4月 生まれ変わったフリートウッド・マックの記念碑的一枚『Fleetwood Mac』
さあ、残りは4月だけ。
…これは難しい。なぜなら、4月と言えば「始まり」であり「スタート」。「終わり」を象徴する3月は『Abbey Road』がしっくりきますが、4月に納得のアルバムを置くのは至難の業であるように思います。言わば、これら12枚の顔に当たるアルバムです。さて、どうしようか。
明るいか暗いかで言うと、明るい方が似合いそうです。そうなるとポップ系が合うのかな?
好きなアルバムが思い付きました。それはエルトン・ジョンの『Goodbye Yellow Brick Road』。
彼の最高傑作の一つです。
でも、タイトルに「Goodbye」とあるし、これは最初の月には相応しくない気がします。やめておこう。

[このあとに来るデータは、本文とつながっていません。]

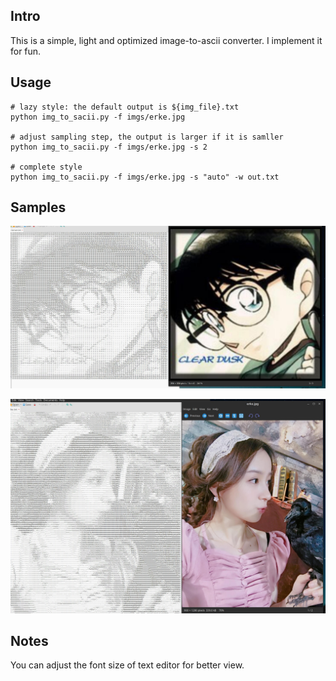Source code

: ## Intro
This is a simple, light and optimized image-to-ascii converter. I implement it for fun.

## Usage

```
# lazy style: the default output is ${img_file}.txt
python img_to_sacii.py -f imgs/erke.jpg

# adjust sampling step, the output is larger if it is samller
python img_to_sacii.py -f imgs/erke.jpg -s 2

# complete style
python img_to_sacii.py -f imgs/erke.jpg -s "auto" -w out.txt
```

## Samples
<p align="center">
    <img src="imgs/kenan_screen.jpg", width="800px">
</p>

<p align="center">
    <img src="imgs/erke_screen.jpg", width="800px">
</p>

## Notes
You can adjust the font size of text editor for better view.

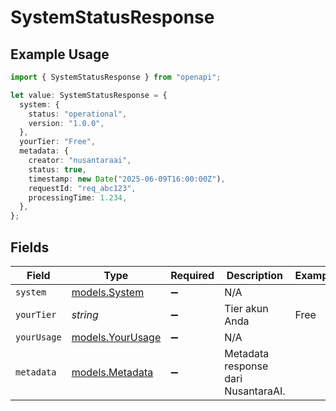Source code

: # SystemStatusResponse

## Example Usage

```typescript
import { SystemStatusResponse } from "openapi";

let value: SystemStatusResponse = {
  system: {
    status: "operational",
    version: "1.0.0",
  },
  yourTier: "Free",
  metadata: {
    creator: "nusantaraai",
    status: true,
    timestamp: new Date("2025-06-09T16:00:00Z"),
    requestId: "req_abc123",
    processingTime: 1.234,
  },
};
```

## Fields

| Field                                      | Type                                       | Required                                   | Description                                | Example                                    |
| ------------------------------------------ | ------------------------------------------ | ------------------------------------------ | ------------------------------------------ | ------------------------------------------ |
| `system`                                   | [models.System](../models/system.md)       | :heavy_minus_sign:                         | N/A                                        |                                            |
| `yourTier`                                 | *string*                                   | :heavy_minus_sign:                         | Tier akun Anda                             | Free                                       |
| `yourUsage`                                | [models.YourUsage](../models/yourusage.md) | :heavy_minus_sign:                         | N/A                                        |                                            |
| `metadata`                                 | [models.Metadata](../models/metadata.md)   | :heavy_minus_sign:                         | Metadata response dari NusantaraAI.        |                                            |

他に好きなアルバムを考えてみると、フリートウッド・マックの『Fleetwood Mac』が頭に浮かびました。
これは良さそうです。
1曲目は「Monday Morning」。やさしくて、ポップで、4月の明朗快活な感じが良く似合います。全体を通しても、非常にちょうど良くポップです。何より、私のお気に入りのアルバムですので4月に置きたい!
4月はこれにて決定です。
結果
結果として、私が選ぶ「各月にイメージするアルバム12枚」はこのようになりました。
ジャンルに偏りがありますね。そう、ロックやポップスしかありません! 私が聴く洋楽のジャンルは誰の目にも明らかです。
そして、私が「定盤」を聴くことが多いせいか、まるで歴代最高の名盤を並べたかのようなリストになってしまいました。

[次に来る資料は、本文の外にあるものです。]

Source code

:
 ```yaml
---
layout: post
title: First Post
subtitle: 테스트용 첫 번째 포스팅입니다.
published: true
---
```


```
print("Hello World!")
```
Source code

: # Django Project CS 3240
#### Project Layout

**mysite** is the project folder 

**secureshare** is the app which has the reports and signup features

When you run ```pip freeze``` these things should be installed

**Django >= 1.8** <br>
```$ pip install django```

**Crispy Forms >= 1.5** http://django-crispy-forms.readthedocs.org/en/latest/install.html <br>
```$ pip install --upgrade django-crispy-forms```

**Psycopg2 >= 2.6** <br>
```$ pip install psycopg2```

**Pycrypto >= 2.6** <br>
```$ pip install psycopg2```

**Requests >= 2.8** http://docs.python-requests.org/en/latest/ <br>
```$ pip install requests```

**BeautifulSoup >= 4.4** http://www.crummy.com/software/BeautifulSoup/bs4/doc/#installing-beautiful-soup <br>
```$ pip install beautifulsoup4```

あまり面白みのないリストかも知れませんが、これが正真正銘、私の思う12枚です。紆余曲折ありましたが、これにて最高の1年間が完成しました。
おわりに
以上が、私が各月からイメージするアルバムを12枚選び、最高の1年間を作りだす過程とその結果になります。
私の場合はありきたりなアルバムが並ぶリストだったと思いますが、是非皆さんがお作りになった12枚のリストも拝見したいところです。「私を構成する42枚」との相関もある程度ありそうなところが面白いです。
皆さんも自分だけの12枚を選んでみてはいかがでしょうか。
ここまで読んでいただきありがとうございました。これにてお別れです。
あなたに良き音楽との出会いがあらんことを。